Antonelli tra ombre e apprendistato: il primo giorno in Bahrain racconta una Mercedes ancora da capire

Scritto da: Antonio Guidi
Pubblicato il 12 Febbraio 2026

Il primo giorno di test in Bahrain non è stato lineare per Kimi Antonelli, chiamato a proseguire il lavoro iniziato nello shakedown di Barcellona ma costretto a fare i conti con un imprevisto tecnico che ha limitato in modo significativo il suo programma.

Dopo aver preso il volante della W17 nel pomeriggio, il giovane pilota italiano ha visto la propria sessione interrompersi a causa di un problema alla sospensione. Un guasto che ha richiesto ulteriori verifiche e ha tenuto la monoposto ai box per circa due ore, riducendo drasticamente il tempo a disposizione in pista. Alla fine della giornata, Antonelli è riuscito comunque a completare 30 giri prima dell’esposizione della bandiera a scacchi.

Non un inizio ideale per il primo vero banco di prova della stagione, soprattutto considerando che i test rappresentano un momento cruciale per comprendere il comportamento della vettura e affinare il lavoro di sviluppo. Il tempo perso ha inevitabilmente rallentato il programma tecnico previsto per il pomeriggio, costringendo il team a concentrare il lavoro residuo su una base di riferimento con le mescole più dure e su alcuni run di maggiore durata.

Antonelli ha sottolineato come il rientro in abitacolo dopo Barcellona sia stato comunque positivo dal punto di vista personale, ma ha riconosciuto che la perdita di quasi due ore di attività ha inciso sulla tabella di marcia. L’obiettivo dichiarato è ora quello di recuperare terreno già nella giornata successiva, con una sessione mattutina che lo vedrà nuovamente al volante prima del passaggio di consegne nel pomeriggio.
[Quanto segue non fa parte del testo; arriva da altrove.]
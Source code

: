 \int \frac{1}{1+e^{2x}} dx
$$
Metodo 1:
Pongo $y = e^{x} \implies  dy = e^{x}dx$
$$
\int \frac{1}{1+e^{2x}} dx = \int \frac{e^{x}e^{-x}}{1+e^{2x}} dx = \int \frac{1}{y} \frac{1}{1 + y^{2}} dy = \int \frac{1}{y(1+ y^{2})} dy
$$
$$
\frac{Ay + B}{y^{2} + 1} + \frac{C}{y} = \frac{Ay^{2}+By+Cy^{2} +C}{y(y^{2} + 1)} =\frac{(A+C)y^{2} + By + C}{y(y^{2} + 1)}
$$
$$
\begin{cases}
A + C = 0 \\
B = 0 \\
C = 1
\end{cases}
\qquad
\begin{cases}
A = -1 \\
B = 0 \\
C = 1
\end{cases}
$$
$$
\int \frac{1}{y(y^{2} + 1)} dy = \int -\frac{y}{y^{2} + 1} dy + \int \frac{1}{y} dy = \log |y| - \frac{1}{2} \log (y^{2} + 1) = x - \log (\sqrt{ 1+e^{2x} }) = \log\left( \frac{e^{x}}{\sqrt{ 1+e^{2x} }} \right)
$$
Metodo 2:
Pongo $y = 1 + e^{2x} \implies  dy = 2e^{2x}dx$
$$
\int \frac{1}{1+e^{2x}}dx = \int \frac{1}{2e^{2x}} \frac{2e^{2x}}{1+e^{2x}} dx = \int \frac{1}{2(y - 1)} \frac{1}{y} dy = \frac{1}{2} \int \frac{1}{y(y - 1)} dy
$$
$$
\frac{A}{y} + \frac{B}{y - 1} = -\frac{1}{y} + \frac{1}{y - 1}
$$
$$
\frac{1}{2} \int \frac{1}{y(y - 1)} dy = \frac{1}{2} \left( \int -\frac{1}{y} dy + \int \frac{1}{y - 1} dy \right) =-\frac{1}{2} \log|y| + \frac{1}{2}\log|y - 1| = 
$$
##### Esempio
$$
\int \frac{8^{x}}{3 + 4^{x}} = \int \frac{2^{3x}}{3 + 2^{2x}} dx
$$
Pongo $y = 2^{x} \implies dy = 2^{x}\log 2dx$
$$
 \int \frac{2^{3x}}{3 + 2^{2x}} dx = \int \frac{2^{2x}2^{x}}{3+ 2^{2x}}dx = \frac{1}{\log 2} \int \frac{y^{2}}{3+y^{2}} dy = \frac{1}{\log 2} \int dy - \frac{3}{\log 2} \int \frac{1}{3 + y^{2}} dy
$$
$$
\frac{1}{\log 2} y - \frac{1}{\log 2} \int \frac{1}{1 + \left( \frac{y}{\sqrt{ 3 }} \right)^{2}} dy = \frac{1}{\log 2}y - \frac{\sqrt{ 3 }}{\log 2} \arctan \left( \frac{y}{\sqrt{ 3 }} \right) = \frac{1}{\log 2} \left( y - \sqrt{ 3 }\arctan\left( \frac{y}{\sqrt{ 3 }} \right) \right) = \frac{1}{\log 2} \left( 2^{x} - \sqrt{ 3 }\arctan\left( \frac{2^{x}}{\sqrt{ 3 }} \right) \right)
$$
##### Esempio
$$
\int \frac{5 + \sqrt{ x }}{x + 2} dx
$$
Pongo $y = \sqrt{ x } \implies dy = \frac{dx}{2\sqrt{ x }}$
La W17, ancora in fase di comprensione, richiede ulteriori analisi per essere riportata nella finestra di utilizzo ottimale. Il lavoro da fare non manca, così come la consapevolezza che diversi avversari abbiano mostrato segnali incoraggianti fin dalle prime ore in Bahrain. Per Antonelli, dunque, questo primo giorno rappresenta più un punto di partenza che un riferimento prestazionale.
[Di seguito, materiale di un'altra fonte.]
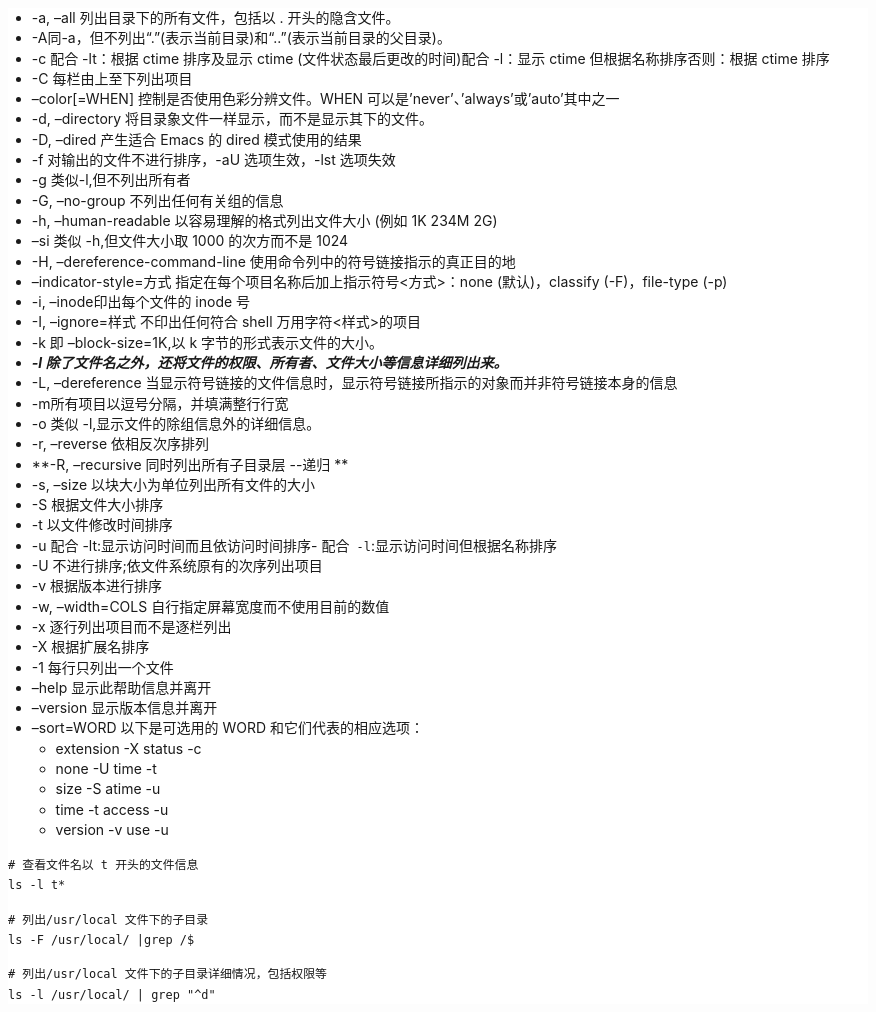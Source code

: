 - -a, –all 列出目录下的所有文件，包括以 . 开头的隐含文件。
- -A同-a，但不列出“.”(表示当前目录)和“..”(表示当前目录的父目录)。
- -c 配合 -lt：根据 ctime 排序及显示 ctime (文件状态最后更改的时间)配合 -l：显示 ctime 但根据名称排序否则：根据 ctime 排序
- -C 每栏由上至下列出项目
- –color[=WHEN] 控制是否使用色彩分辨文件。WHEN 可以是’never’、’always’或’auto’其中之一
- -d, –directory 将目录象文件一样显示，而不是显示其下的文件。
- -D, –dired 产生适合 Emacs 的 dired 模式使用的结果
- -f 对输出的文件不进行排序，-aU 选项生效，-lst 选项失效
- -g 类似-l,但不列出所有者
- -G, –no-group 不列出任何有关组的信息
- -h, –human-readable 以容易理解的格式列出文件大小 (例如 1K 234M 2G)
- –si 类似 -h,但文件大小取 1000 的次方而不是 1024
- -H, –dereference-command-line 使用命令列中的符号链接指示的真正目的地
- –indicator-style=方式 指定在每个项目名称后加上指示符号<方式>：none (默认)，classify (-F)，file-type (-p)
- -i, –inode印出每个文件的 inode 号
- -I, –ignore=样式 不印出任何符合 shell 万用字符<样式>的项目
- -k 即 –block-size=1K,以 k 字节的形式表示文件的大小。
- ***-l 除了文件名之外，还将文件的权限、所有者、文件大小等信息详细列出来。***
- -L, –dereference 当显示符号链接的文件信息时，显示符号链接所指示的对象而并非符号链接本身的信息
- -m所有项目以逗号分隔，并填满整行行宽
- -o 类似 -l,显示文件的除组信息外的详细信息。
- -r, –reverse 依相反次序排列
- **-R, –recursive 同时列出所有子目录层 --递归 ** 
- -s, –size 以块大小为单位列出所有文件的大小
- -S 根据文件大小排序
- -t 以文件修改时间排序
- -u 配合 -lt:显示访问时间而且依访问时间排序- 配合` -l`:显示访问时间但根据名称排序
- -U 不进行排序;依文件系统原有的次序列出项目
- -v 根据版本进行排序
- -w, –width=COLS 自行指定屏幕宽度而不使用目前的数值
- -x 逐行列出项目而不是逐栏列出
- -X 根据扩展名排序
- -1 每行只列出一个文件
- –help 显示此帮助信息并离开
- –version 显示版本信息并离开
- –sort=WORD 以下是可选用的 WORD 和它们代表的相应选项：
  - extension -X status -c
  - none -U time -t
  - size -S atime -u
  - time -t access -u
  - version -v use -u

```shell
# 查看文件名以 t 开头的文件信息
ls -l t*
```

```shell
# 列出/usr/local 文件下的子目录
ls -F /usr/local/ |grep /$
```

```shell
# 列出/usr/local 文件下的子目录详细情况，包括权限等
ls -l /usr/local/ | grep "^d"
```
Il focus ora è tutto sulla continuità e sull’affidabilità: accumulare chilometri, raccogliere dati e trasformare le difficoltà iniziali in informazioni utili per la crescita tecnica. I prossimi giorni di test saranno fondamentali per consolidare il percorso di apprendimento del giovane italiano e per dare alla Mercedes indicazioni più chiare sul potenziale reale della W17.